Glad to hear yours is OK!  I'm still using the bumper and a BorsaBella gadget bag...knock on wood, it's worked so far.  I also ended up getting a mount for my car; the old iPhone regularly went flying as I'd just toss it on the passenger seat.  With this one, I just don't think it would survive as well!


----------



## The Hooded Claw (Oct 12, 2009)

VictoriaP said:


> Of course, I've never actually had to use ST on anything I've actually insured....


Then it works!


----------



## Victorine (Apr 23, 2010)

I'm so glad it didn't break!  You sound just like me.  I dropped my laptop within one week of buying it!    Thankfully it didn't break either.

Vicki


----------



## Someone Nameless (Jul 12, 2009)

Yikes, I'm glad it was OK.

It must have been a bad day for phones....almost!!!  Hubby and I took a trip down to the gulf coast today and I didn't realize that my phone fell out of my lap when I got out of the car.  When I came back to the car, there was MY PHONE!!!  On the ground beside the car on a busy street in the rain!!!  (not an iPhone but an Android and I'm not ready to get a new phone yet!) 

It was pretty wet, but I took the case off and took the back off and let it stay in the hot car the rest of the trip.  I could see moisture under the touch screen but by the time we got home it seems to be gone.  Hopefully I got lucky too.
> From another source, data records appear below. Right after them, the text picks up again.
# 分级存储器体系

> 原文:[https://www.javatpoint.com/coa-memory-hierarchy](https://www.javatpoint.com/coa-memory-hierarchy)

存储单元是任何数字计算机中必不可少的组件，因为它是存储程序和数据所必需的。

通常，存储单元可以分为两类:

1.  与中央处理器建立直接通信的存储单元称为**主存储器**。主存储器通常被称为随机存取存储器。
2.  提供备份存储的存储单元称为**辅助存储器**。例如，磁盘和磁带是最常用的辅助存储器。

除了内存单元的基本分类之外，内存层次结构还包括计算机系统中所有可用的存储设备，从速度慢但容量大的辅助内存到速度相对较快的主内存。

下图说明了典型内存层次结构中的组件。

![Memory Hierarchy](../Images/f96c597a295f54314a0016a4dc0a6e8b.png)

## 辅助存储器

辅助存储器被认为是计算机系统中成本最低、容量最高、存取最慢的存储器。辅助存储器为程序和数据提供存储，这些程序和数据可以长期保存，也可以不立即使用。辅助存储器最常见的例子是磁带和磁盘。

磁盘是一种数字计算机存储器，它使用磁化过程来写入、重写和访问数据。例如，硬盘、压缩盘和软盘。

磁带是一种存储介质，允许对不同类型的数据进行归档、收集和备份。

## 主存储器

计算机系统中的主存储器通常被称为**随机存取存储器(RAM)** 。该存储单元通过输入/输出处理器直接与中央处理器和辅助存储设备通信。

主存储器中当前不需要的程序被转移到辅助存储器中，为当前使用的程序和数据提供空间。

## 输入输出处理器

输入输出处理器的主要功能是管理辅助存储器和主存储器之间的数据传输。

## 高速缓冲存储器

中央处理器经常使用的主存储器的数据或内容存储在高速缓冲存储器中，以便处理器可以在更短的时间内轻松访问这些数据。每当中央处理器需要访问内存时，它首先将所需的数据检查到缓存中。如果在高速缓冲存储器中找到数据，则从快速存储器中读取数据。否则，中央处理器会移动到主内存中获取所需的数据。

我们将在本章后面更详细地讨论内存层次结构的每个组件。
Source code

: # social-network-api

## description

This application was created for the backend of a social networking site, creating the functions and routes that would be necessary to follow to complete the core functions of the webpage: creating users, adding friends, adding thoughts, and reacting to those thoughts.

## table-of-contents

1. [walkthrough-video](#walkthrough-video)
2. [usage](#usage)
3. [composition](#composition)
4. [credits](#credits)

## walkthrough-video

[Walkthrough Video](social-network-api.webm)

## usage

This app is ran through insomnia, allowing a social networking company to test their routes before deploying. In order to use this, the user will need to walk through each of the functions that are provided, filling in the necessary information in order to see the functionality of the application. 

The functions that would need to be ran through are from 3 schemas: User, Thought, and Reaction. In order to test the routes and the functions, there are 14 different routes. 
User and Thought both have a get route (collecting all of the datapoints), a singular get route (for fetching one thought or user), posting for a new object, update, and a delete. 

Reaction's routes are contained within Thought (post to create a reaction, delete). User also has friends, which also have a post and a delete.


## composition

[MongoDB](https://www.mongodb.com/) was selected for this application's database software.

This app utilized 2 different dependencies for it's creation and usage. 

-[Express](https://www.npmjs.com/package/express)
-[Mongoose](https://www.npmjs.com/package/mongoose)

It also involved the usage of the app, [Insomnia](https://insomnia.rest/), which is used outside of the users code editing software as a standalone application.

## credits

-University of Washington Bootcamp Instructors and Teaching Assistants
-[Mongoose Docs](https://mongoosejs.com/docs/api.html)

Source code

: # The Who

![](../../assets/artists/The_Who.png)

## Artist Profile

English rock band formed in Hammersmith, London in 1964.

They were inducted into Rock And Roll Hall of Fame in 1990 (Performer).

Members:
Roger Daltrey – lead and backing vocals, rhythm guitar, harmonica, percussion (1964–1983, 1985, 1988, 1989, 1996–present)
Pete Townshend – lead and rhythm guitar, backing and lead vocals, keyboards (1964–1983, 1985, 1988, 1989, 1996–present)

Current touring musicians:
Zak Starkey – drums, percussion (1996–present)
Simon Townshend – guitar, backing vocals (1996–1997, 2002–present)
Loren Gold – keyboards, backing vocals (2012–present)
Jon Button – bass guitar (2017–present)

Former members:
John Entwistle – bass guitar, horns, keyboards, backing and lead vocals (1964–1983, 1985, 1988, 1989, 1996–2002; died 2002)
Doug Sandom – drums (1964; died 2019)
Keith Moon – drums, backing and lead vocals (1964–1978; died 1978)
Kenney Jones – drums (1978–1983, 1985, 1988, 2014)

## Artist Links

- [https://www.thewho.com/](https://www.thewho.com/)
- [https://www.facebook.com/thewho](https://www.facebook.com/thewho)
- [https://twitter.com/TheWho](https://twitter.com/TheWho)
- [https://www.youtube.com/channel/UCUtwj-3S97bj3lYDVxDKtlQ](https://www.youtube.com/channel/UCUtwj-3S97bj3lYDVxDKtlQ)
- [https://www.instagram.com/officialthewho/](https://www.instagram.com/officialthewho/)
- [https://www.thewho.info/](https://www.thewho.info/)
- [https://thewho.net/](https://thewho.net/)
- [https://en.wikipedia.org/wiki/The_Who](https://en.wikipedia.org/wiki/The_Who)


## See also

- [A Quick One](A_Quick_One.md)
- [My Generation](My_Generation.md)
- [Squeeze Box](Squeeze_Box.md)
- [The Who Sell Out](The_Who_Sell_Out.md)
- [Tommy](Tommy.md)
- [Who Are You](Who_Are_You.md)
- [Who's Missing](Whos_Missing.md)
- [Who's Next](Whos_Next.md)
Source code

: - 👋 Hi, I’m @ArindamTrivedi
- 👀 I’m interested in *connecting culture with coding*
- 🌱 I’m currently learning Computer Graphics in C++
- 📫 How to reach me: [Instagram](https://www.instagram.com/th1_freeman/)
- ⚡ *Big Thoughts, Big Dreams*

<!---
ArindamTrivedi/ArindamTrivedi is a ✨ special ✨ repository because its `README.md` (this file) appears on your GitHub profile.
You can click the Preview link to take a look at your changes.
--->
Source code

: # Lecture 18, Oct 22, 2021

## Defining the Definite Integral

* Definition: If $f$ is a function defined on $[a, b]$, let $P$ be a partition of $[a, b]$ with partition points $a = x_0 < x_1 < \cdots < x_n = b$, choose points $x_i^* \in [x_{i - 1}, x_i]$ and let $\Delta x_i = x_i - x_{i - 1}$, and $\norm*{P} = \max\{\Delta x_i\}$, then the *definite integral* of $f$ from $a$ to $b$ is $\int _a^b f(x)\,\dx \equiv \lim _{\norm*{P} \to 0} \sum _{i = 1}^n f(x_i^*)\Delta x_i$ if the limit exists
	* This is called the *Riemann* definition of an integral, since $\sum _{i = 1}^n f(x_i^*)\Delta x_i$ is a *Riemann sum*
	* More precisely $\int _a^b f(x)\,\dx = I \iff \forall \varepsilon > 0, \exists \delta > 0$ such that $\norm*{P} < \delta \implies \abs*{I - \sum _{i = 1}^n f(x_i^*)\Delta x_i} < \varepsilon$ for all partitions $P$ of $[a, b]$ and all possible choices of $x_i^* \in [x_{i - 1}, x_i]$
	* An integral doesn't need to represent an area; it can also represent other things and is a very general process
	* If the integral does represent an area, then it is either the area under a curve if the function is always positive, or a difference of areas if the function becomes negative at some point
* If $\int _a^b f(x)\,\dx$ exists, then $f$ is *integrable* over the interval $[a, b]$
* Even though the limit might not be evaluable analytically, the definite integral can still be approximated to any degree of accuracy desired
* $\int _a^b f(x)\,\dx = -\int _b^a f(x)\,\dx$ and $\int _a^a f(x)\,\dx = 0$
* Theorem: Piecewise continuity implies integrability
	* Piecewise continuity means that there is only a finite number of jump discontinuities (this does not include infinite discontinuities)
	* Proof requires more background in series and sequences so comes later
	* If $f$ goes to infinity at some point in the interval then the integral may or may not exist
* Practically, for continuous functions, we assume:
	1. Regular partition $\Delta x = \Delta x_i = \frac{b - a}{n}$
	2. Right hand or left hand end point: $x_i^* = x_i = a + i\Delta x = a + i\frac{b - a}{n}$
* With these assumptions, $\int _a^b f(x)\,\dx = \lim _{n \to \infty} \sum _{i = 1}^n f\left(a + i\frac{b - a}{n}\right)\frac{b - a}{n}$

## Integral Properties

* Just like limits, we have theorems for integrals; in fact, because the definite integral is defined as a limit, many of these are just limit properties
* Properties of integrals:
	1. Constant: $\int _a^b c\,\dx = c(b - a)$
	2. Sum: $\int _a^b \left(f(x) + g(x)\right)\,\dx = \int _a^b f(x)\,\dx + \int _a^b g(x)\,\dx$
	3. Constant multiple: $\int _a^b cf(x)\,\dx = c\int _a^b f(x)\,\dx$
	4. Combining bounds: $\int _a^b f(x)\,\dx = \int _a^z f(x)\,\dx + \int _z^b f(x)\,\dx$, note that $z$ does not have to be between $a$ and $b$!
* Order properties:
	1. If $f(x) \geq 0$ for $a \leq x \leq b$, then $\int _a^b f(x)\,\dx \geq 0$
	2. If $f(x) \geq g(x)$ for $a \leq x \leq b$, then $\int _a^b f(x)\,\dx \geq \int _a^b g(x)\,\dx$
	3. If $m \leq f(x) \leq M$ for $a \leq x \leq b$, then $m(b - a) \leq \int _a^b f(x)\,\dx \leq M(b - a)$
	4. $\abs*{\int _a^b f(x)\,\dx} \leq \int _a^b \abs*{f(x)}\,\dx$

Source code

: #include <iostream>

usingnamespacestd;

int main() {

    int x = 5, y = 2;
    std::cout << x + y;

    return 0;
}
That's two phone scares today with mine and yours!


----------



## GinnyB (Dec 19, 2009)

One of my fears.... dropping my Kindle or my iPad or WORSE my camera! I drop everything (multiple hand/arm surgeries) so I am especially careful when holding one of these precious things in my hand. 

Maybe I can get a new camera if I drop mine hmmm... I've been eye-balling the Nikon's! Hmmmm...


----------



## VictoriaP (Mar 1, 2009)

GinnyB said:


> One of my fears.... dropping my Kindle or my iPad or WORSE my camera! I drop everything (multiple hand/arm surgeries) so I am especially careful when holding one of these precious things in my hand.
> 
> Maybe I can get a new camera if I drop mine hmmm... I've been eye-balling the Nikon's! Hmmmm...


They have SquareTrade available for lenses and camera bodies too, at least when you purchase them new. I had it on a couple of lenses.


----------



## geko29 (Dec 23, 2008)

VictoriaP said:


> They have SquareTrade available for lenses and camera bodies too, at least when you purchase them new. I had it on a couple of lenses.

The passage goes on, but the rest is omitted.